Calculating Self Capacitance of an Isolated Sphere

[ehild]

I posted it above in one of my post. :-)

You mean you wrote up Cself in terms of R1, R2, R3 long ago, you just let me work in vain? Good by, Pranav...

 

[Saitama]

You mean you wrote up Cself in terms of R1, R2, R3 long ago, you just let me work in vain? Good by, Pranav...

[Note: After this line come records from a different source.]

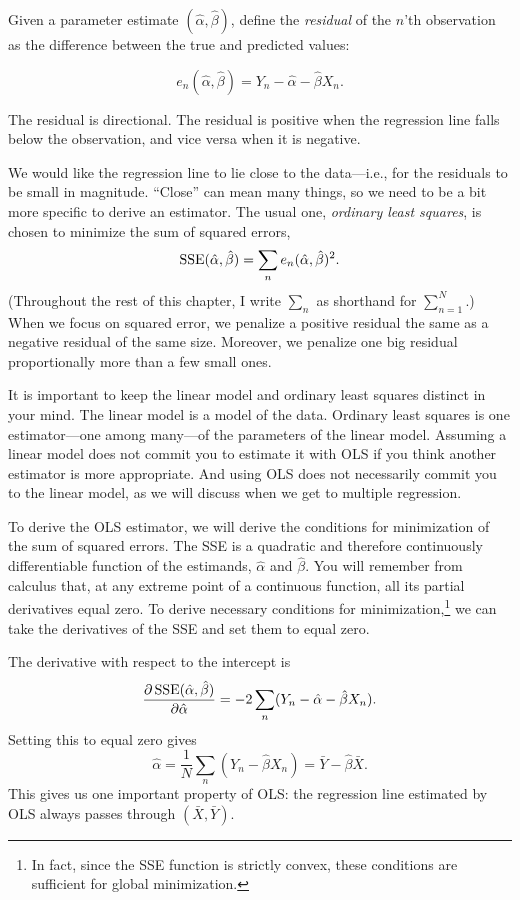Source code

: \documentclass[12pt,oneside,openany]{book}
\begin{document}
Given a parameter estimate \((\hat{\alpha}, \hat{\beta})\), define the
\emph{residual} of the \(n\)'th observation as the difference between
the true and predicted values:

\begin{equation}
e_n(\hat{\alpha}, \hat{\beta}) = Y_n - \hat{\alpha} - \hat{\beta} X_n.
\end{equation}

The residual is directional. The residual is positive when the
regression line falls below the observation, and vice versa when it is
negative.

We would like the regression line to lie close to the data---i.e., for
the residuals to be small in magnitude. ``Close'' can mean many things,
so we need to be a bit more specific to derive an estimator. The usual
one, \emph{ordinary least squares}, is chosen to minimize the sum of
squared errors, \[
\mathop{\rm SSE}\nolimits(\hat{\alpha}, \hat{\beta}) = \sum_n e_n(\hat{\alpha}, \hat{\beta})^2.
\] (Throughout the rest of this chapter, I write \(\sum_n\) as shorthand
for \(\sum_{n=1}^N\).) When we focus on squared error, we penalize a
positive residual the same as a negative residual of the same size.
Moreover, we penalize one big residual proportionally more than a few
small ones.

It is important to keep the linear model and ordinary least squares
distinct in your mind. The linear model is a model of the data. Ordinary
least squares is one estimator---one among many---of the parameters of
the linear model. Assuming a linear model does not commit you to
estimate it with OLS if you think another estimator is more appropriate.
And using OLS does not necessarily commit you to the linear model, as we
will discuss when we get to multiple regression.

To derive the OLS estimator, we will derive the conditions for
minimization of the sum of squared errors. The SSE is a quadratic and
therefore continuously differentiable function of the estimands,
\(\hat{\alpha}\) and \(\hat{\beta}\). You will remember from calculus
that, at any extreme point of a continuous function, all its partial
derivatives equal zero. To derive necessary conditions for
minimization,\footnote{In fact, since the SSE function is strictly
  convex, these conditions are sufficient for global minimization.} we
can take the derivatives of the SSE and set them to equal zero.

The derivative with respect to the intercept is \[
\frac{\partial{}\mathop{\rm SSE}\nolimits(\hat{\alpha}, \hat{\beta})}{\partial{}\hat{\alpha}}
= -2 \sum_n (Y_n - \hat{\alpha} - \hat{\beta} X_n).
\] Setting this to equal zero gives \[
\hat{\alpha}
= \frac{1}{N} \sum_n (Y_n - \hat{\beta} X_n)
= \bar{Y} - \hat{\beta} \bar{X}.
\] This gives us one important property of OLS: the regression line
estimated by OLS always passes through \((\bar{X}, \bar{Y})\).
\end{document}
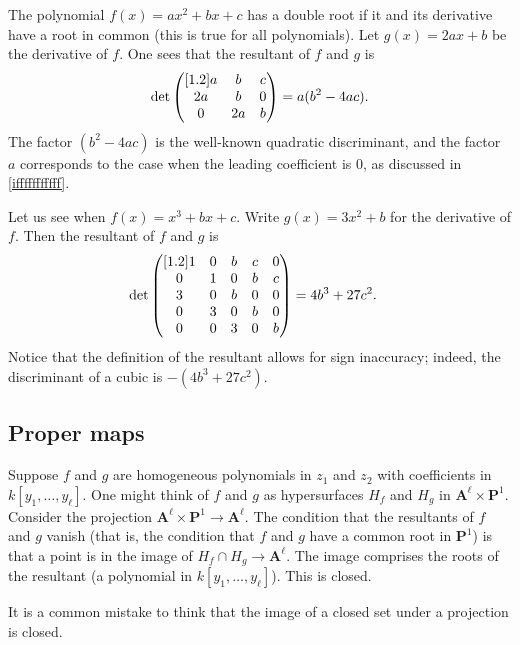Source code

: \documentclass [11 pt, oneside, margin = 1 in] {article}
\begin{document}
\begin{example}[ ]\label{}\text{}
The polynomial $f(x)=ax^2+bx+c$ has a double root if it and its derivative have a root in common (this is true for all polynomials). Let $g(x)=2ax+b$ be the derivative of $f$. One sees that the resultant of $f$ and $g$ is
\begin{align*}
	\det\begin{pmatrix} [ 1.2 ] a&b&c\\2a&b&0\\0&2a&b\end{pmatrix} = a(b^2-4ac).
\end{align*}
The factor $(b^2-4ac)$ is the well-known quadratic discriminant, and the factor $a$ corresponds to the case when the leading coefficient is $0$, as discussed in \cref{ifffffffffff}.  
\end{example}

\begin{example}[ ]\label{}\text{}
Let us see when $f(x)=x^3+bx+c$. Write $g (x)= 3x^2 + b$ for the derivative of $f$. Then the resultant of $f$ and $g$ is
\begin{align*}
	\det\begin{pmatrix} [ 1.2 ] 1&0&b&c&0\\0&1&0&b&c\\3&0&b&0&0\\0&3&0&b&0\\0&0&3&0&b\end{pmatrix}&= 4b^3+27c^2.
\end{align*}
Notice that the definition of the resultant allows for sign inaccuracy; indeed, the discriminant of a cubic is $-(4b^3+27c^2)$.
\end{example}

\subsection{Proper maps}
Suppose $f$ and $g$ are homogeneous polynomials in $z_1$ and $z_2$ with coefficients in $k[y_1,\hdots, y_\ell]$. One might think of $f$ and $g$ as hypersurfaces $H_f$ and $H_g$ in $\mathbf{A}^\ell\times \mathbf{P}^1$. Consider the projection $\mathbf{A}^\ell\times \mathbf{P}^1\longrightarrow \mathbf{A}^\ell$. The condition that the resultants of $f$ and $g$ vanish (that is, the condition that $f$ and $g$ have a common root in $\mathbf{P}^1$) is that a point is in the image of $H_f\cap H_g\longrightarrow \mathbf{A}^\ell$. The image comprises the roots of the resultant (a polynomial in $k[y_1,\hdots,y_\ell]$). This is closed.

\begin{remark}
	It is a common mistake to think that the image of a closed set under a projection is closed.
\end{remark}
\end{document}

Did I say something wrong?

V(R_2)=kq_1 \left(\frac{1}{R_1}-\frac{1}{R_2}\right)
$R_1=10 cm, R_2=30 cm, R_3=40 cm$
Using the expression posted above for $q_1$
q_1=Q\frac{R_1(R_3-R_2)}{R_2(R_3-R_1)}
q_1=Q\frac{10 \times 10}{30 \times 30}
q_1=\frac{Q}{9}

Using this in $V(R_2)$
V=k \frac{Q}{9} \cdot \frac{R_2-R_1}{R_1 R_2}
V=9 \times 10^9 \times \frac{Q}{9} \times \frac{20 \times 100}{10 \times 30}
Solving.
V(R_2)=\frac{20 \times 10^9 Q}{3}

C_{self}=\frac{Q}{V(R_2)}
C_{self}=\frac{3Q}{20 \times 10^9 Q}
Solving this, I get $1.5 \times 10^{-10}$
Is this correct?

 

[ehild]

yes.

It is equal the the parallel resultant of two spherical shell capacitors.

ehild

 

[Saitama]

yes.
It is equal the the parallel resultant of two spherical shell capacitors.

Thanks a lot ehild!

But why the self capacitance is equal to the parallel combination here?

 

[ehild]

I can not read the mind of your teacher, why he/she called the thing "self" capacitance. Anyway, you had something carrying charge and having some potential with respect to the ground, which was proportional to the charge. So it had capacitance C=Q/V.
ehild

 

[Saitama]

I can not read the mind of your teacher, why he/she called the thing "self" capacitance. Anyway, you had something carrying charge and having some potential with respect to the ground, which was proportional to the charge. So it had capacitance C=Q/V.

This question was not by my teacher. :P

Thanks once again! :)